Sirens' Isle. Mechanically he swam through it, scarcely moving his arms,

with his chin low in the water--out towards the horizon-line.

He was swimming towards Africa.

Presently that thought came into his mind, that he was swimming towards

Africa and Hermione, and away from Maddalena. It seemed to him, then, as

if the two women on the opposite shores of this sea must know, Hermione

that he was coming to her, Maddalena that he was abandoning her, and he

began to think of them both as intent upon his journey, the one feeling

him approach, the other feeling him recede. He swam more slowly.
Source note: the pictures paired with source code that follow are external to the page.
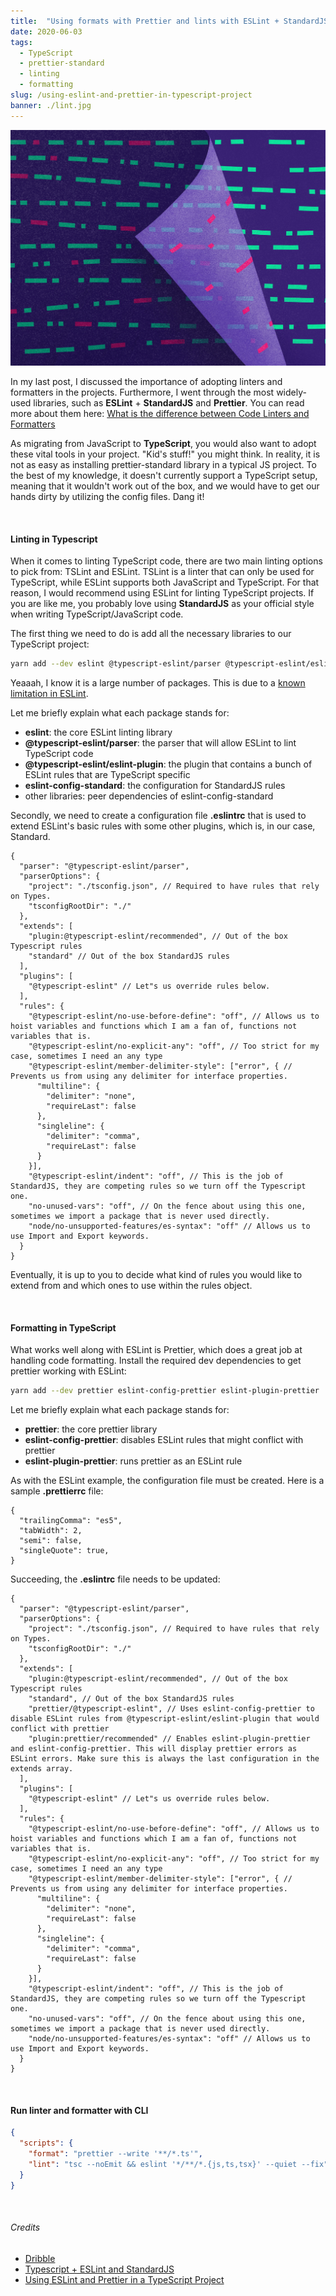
 ```yaml
---
title:  "Using formats with Prettier and lints with ESLint + StandardJS in a TypeScript Project"
date: 2020-06-03
tags:
  - TypeScript
  - prettier-standard
  - linting
  - formatting
slug: /using-eslint-and-prettier-in-typescript-project
banner: ./lint.jpg
---
```


![Linting](./lint.jpg)

In my last post, I discussed the importance of adopting linters and formatters in the projects. Furthermore, I went through the most widely-used libraries, such as **ESLint** + **StandardJS** and **Prettier**. You can read more about them here: <a href="https://taiyr.me/what-is-the-difference-between-code-linters-and-formatters" target="_blank">What is the difference between Code Linters and Formatters</a>

As migrating from JavaScript to **TypeScript**, you would also want to adopt these vital tools in your project. "Kid's stuff!" you might think. In reality, it is not as easy as installing prettier-standard library in a typical JS project. To the best of my knowledge, it doesn't currently support a TypeScript setup, meaning that it wouldn't work out of the box, and we would have to get our hands dirty by utilizing the config files. Dang it!

<br/>

#### Linting in Typescript

When it comes to linting TypeScript code, there are two main linting options to pick from: TSLint and ESLint. TSLint is a linter that can only be used for TypeScript, while ESLint supports both JavaScript and TypeScript. For that reason, I would recommend using ESLint for linting TypeScript projects. If you are like me, you probably love using **StandardJS** as your official style when writing TypeScript/JavaScript code.

The first thing we need to do is add all the necessary libraries to our TypeScript project:

```bash noLineNumbers
yarn add --dev eslint @typescript-eslint/parser @typescript-eslint/eslint-plugin eslint-plugin-standard eslint-plugin-import eslint-plugin-node eslint-plugin-promise
```

Yeaaah, I know it is a large number of packages. This is due to a <a href="https://github.com/eslint/eslint/issues/3458" target="_blank">known limitation in ESLint</a>.

Let me briefly explain what each package stands for:
* **eslint**: the core ESLint linting library
* **@typescript-eslint/parser**: the parser that will allow ESLint to lint TypeScript code
* **@typescript-eslint/eslint-plugin**: the plugin that contains a bunch of ESLint rules that are TypeScript specific
* **eslint-config-standard**: the configuration for StandardJS rules
* other libraries: peer dependencies of eslint-config-standard

Secondly, we need to create a configuration file **.eslintrc** that is used to extend ESLint's basic rules with some other plugins, which is, in our case, Standard.

```json:title=.eslintrc
{
  "parser": "@typescript-eslint/parser",
  "parserOptions": {
    "project": "./tsconfig.json", // Required to have rules that rely on Types.
    "tsconfigRootDir": "./"
  },
  "extends": [
    "plugin:@typescript-eslint/recommended", // Out of the box Typescript rules
    "standard" // Out of the box StandardJS rules
  ],
  "plugins": [
    "@typescript-eslint" // Let"s us override rules below.
  ],
  "rules": {
    "@typescript-eslint/no-use-before-define": "off", // Allows us to hoist variables and functions which I am a fan of, functions not variables that is.
    "@typescript-eslint/no-explicit-any": "off", // Too strict for my case, sometimes I need an any type
    "@typescript-eslint/member-delimiter-style": ["error", { // Prevents us from using any delimiter for interface properties.
      "multiline": {
        "delimiter": "none",
        "requireLast": false
      },
      "singleline": {
        "delimiter": "comma",
        "requireLast": false
      }
    }],
    "@typescript-eslint/indent": "off", // This is the job of StandardJS, they are competing rules so we turn off the Typescript one. 
    "no-unused-vars": "off", // On the fence about using this one, sometimes we import a package that is never used directly. 
    "node/no-unsupported-features/es-syntax": "off" // Allows us to use Import and Export keywords.
  }
}
```

Eventually, it is up to you to decide what kind of rules you would like to extend from and which ones to use within the rules object.

<br/>

#### Formatting in TypeScript

What works well along with ESLint is Prettier, which does a great job at handling code formatting. Install the required dev dependencies to get prettier working with ESLint:

```bash noLineNumbers
yarn add --dev prettier eslint-config-prettier eslint-plugin-prettier
```

Let me briefly explain what each package stands for:
* **prettier**: the core prettier library
* **eslint-config-prettier**: disables ESLint rules that might conflict with prettier
* **eslint-plugin-prettier**: runs prettier as an ESLint rule

As with the ESLint example, the configuration file must be created. Here is a sample **.prettierrc** file:

```json:title=.prettierrc
{
  "trailingComma": "es5",
  "tabWidth": 2,
  "semi": false,
  "singleQuote": true,
}
```

Succeeding, the **.eslintrc** file needs to be updated:

```json:title=.eslintrc
{
  "parser": "@typescript-eslint/parser",
  "parserOptions": {
    "project": "./tsconfig.json", // Required to have rules that rely on Types.
    "tsconfigRootDir": "./"
  },
  "extends": [
    "plugin:@typescript-eslint/recommended", // Out of the box Typescript rules
    "standard", // Out of the box StandardJS rules
    "prettier/@typescript-eslint", // Uses eslint-config-prettier to disable ESLint rules from @typescript-eslint/eslint-plugin that would conflict with prettier
    "plugin:prettier/recommended" // Enables eslint-plugin-prettier and eslint-config-prettier. This will display prettier errors as ESLint errors. Make sure this is always the last configuration in the extends array.
  ],
  "plugins": [
    "@typescript-eslint" // Let"s us override rules below.
  ],
  "rules": {
    "@typescript-eslint/no-use-before-define": "off", // Allows us to hoist variables and functions which I am a fan of, functions not variables that is.
    "@typescript-eslint/no-explicit-any": "off", // Too strict for my case, sometimes I need an any type
    "@typescript-eslint/member-delimiter-style": ["error", { // Prevents us from using any delimiter for interface properties.
      "multiline": {
        "delimiter": "none",
        "requireLast": false
      },
      "singleline": {
        "delimiter": "comma",
        "requireLast": false
      }
    }],
    "@typescript-eslint/indent": "off", // This is the job of StandardJS, they are competing rules so we turn off the Typescript one. 
    "no-unused-vars": "off", // On the fence about using this one, sometimes we import a package that is never used directly. 
    "node/no-unsupported-features/es-syntax": "off" // Allows us to use Import and Export keywords.
  }
}
```

<br/>

#### Run linter and formatter with CLI

```json:title=package.json
{
  "scripts": {
    "format": "prettier --write '**/*.ts'",
    "lint": "tsc --noEmit && eslint '*/**/*.{js,ts,tsx}' --quiet --fix"
  }
}
```

<br/>

###### Credits

* [Dribble](https://dribbble.com/shots/6286611-Lint)
* [Typescript + ESLint and StandardJS](https://dev.to/itmayziii/typescript-eslint-and-standardjs-5hmd)
* [Using ESLint and Prettier in a TypeScript Project](https://www.robertcooper.me/using-eslint-and-prettier-in-a-typescript-project)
A

curious melancholy had overtaken him, a deep depression of the spirit,

such as often alternates in the Sicilian character with the lively gayety

that is sent down upon its children by the sun. This lonely progress in

the sea was prophetic. He must leave Maddalena. His friendship with her

must come to an end, and soon. Hermione would return, and then, in no

long time, they would leave the Casa del Prete and go back to England.

They would settle down somewhere, probably in London, and he would take

up his work with his father, and the Sicilian dream would be over.

The vapors that hid the sky seemed to drop a little lower down towards

the sea, as if they were going to enclose him.

The Sicilian dream would be over. Was that possible? He felt as if the

earth of Sicily would not let him go, as if, should the earth resign him,

the sea of Sicily would keep him. He dwelt on this last fancy, this

keeping of him by the sea. That would be strange, a quiet end to all

things. Never before had he consciously contemplated his own death. The

deep melancholy poured into him by sirocco caused him to do so now.

Almost voluptuously he thought of death, a death in the sea of Sicily

near the rocks of the isle of the sirens. The light would be kindled in

the sirens' house and his eyes would not see it. They would be closed by

the cold fingers of the sea. And Maddalena? The first time she had seen

him she had seen him sinking in the sea. How strange if it should be so

at the end, if the last time she saw him she saw him sinking in the sea.

She had cried out. Would she cry out again or would she keep silence? He

wondered. For a moment he felt as if it were ordained that thus he should

die, and he let his body sink in the water, throwing up his hands. He

went down, very far down, but he felt that Maddalena's eyes followed him

and that in them he saw terrors enthroned.